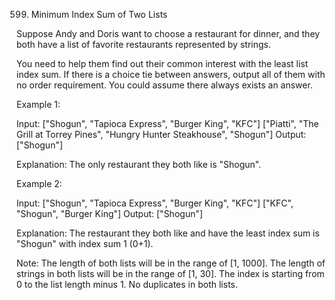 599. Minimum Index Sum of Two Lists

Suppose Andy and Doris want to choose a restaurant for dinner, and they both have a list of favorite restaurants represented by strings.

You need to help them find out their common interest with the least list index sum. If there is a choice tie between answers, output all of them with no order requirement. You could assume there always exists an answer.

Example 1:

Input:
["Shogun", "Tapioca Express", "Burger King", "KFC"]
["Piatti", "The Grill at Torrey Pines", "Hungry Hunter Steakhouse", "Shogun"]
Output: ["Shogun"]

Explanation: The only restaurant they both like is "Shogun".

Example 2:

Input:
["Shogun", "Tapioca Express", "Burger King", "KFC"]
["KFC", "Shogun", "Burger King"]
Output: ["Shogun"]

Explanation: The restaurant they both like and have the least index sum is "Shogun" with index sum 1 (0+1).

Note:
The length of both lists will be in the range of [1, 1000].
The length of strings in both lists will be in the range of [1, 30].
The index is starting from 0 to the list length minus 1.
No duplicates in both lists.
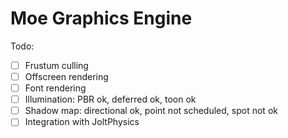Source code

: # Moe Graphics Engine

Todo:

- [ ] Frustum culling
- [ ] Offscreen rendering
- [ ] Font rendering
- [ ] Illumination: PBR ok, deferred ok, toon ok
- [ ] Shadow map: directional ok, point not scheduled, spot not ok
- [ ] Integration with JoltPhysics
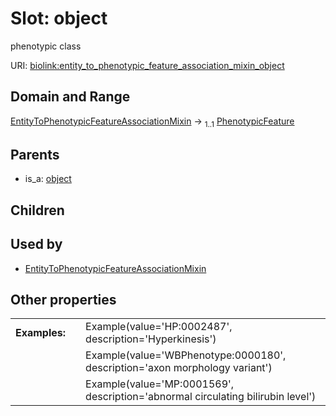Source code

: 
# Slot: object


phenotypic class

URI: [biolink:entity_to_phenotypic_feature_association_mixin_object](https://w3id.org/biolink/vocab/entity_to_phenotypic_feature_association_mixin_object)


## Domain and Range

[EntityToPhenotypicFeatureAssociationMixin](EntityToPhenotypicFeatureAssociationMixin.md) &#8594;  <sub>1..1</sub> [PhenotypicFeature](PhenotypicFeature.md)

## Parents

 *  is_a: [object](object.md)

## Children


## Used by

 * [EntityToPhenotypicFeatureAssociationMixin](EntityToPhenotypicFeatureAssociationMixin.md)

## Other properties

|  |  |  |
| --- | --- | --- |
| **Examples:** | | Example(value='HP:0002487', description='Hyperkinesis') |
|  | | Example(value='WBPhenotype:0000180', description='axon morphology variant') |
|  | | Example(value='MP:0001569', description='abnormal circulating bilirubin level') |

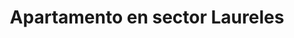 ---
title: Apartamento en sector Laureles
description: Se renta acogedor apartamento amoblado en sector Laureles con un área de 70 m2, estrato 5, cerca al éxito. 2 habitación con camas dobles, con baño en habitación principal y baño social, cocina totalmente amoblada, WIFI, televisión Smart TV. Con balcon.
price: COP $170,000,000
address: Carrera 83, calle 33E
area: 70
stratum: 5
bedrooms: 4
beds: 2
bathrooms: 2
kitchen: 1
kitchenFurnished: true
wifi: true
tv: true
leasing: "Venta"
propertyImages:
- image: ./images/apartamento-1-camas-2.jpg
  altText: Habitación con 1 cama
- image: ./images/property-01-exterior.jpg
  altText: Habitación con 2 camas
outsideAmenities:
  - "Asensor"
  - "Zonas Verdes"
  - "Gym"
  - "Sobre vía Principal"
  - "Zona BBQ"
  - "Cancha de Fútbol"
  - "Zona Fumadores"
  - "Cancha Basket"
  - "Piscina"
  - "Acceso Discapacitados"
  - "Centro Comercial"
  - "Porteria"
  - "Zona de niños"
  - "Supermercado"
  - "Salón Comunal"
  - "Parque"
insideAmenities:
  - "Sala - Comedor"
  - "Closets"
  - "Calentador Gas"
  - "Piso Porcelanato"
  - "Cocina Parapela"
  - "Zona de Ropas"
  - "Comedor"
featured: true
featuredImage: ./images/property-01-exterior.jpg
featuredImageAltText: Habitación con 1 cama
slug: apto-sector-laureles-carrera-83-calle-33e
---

********************

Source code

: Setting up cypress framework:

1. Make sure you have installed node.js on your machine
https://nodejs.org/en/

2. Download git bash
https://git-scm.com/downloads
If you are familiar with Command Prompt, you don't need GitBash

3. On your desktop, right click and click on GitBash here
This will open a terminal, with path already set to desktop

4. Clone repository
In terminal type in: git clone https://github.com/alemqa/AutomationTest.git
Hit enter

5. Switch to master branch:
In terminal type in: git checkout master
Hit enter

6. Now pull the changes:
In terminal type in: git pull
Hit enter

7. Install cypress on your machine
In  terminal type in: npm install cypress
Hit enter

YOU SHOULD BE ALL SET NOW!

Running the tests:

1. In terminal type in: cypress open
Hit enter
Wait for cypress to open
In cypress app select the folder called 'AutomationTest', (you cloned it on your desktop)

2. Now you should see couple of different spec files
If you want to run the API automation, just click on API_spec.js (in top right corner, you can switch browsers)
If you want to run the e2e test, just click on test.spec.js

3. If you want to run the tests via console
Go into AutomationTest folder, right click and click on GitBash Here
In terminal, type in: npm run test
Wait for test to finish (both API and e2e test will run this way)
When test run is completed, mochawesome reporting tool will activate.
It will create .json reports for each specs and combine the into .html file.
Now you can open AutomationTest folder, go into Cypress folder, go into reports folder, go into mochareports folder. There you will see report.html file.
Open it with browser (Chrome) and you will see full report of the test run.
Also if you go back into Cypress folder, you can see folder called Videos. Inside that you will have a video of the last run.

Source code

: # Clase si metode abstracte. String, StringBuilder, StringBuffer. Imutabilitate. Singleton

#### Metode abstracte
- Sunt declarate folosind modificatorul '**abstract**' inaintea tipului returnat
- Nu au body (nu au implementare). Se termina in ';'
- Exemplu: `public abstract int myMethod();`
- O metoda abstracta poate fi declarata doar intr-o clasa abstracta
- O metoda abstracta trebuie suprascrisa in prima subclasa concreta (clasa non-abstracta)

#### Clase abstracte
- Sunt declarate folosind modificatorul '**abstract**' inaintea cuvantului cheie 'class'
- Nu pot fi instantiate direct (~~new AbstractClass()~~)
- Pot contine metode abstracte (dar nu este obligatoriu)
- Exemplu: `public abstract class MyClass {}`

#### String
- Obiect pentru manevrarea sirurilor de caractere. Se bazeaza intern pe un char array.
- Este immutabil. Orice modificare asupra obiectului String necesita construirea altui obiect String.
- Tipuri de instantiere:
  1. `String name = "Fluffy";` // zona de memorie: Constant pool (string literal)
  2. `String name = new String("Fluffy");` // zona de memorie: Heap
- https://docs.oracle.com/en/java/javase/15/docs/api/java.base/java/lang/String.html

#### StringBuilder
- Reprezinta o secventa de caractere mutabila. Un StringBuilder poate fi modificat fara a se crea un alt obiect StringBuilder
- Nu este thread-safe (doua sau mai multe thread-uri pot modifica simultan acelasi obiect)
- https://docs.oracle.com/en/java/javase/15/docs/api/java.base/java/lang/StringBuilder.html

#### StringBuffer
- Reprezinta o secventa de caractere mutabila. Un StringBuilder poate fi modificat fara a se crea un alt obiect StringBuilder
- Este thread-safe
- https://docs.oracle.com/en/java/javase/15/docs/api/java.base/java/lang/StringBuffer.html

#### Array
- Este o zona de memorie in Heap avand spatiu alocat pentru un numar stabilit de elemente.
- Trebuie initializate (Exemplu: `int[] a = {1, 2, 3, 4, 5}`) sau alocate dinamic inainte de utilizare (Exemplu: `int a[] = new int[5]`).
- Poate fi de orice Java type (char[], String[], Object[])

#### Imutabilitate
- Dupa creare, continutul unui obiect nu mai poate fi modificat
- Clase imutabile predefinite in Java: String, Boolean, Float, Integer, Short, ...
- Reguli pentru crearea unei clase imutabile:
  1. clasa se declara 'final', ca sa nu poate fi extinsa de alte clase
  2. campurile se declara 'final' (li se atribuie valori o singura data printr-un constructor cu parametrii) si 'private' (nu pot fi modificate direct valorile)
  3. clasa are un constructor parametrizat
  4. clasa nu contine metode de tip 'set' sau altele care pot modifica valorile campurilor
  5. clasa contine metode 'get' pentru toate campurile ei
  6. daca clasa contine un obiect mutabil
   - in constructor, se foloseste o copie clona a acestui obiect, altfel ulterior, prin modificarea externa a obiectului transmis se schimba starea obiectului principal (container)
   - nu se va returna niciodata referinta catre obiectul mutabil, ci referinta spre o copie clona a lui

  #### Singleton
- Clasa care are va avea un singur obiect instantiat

********************

*Task*: The answer must consist of every line from the data that holds the string "have".

*Exercise solution*:
Suppose Andy and Doris want to choose a restaurant for dinner, and they both have a list of favorite restaurants represented by strings.
Explanation: The restaurant they both like and have the least index sum is "Shogun" with index sum 1 (0+1).
1. Make sure you have installed node.js on your machine
Also if you go back into Cypress folder, you can see folder called Videos. Inside that you will have a video of the last run.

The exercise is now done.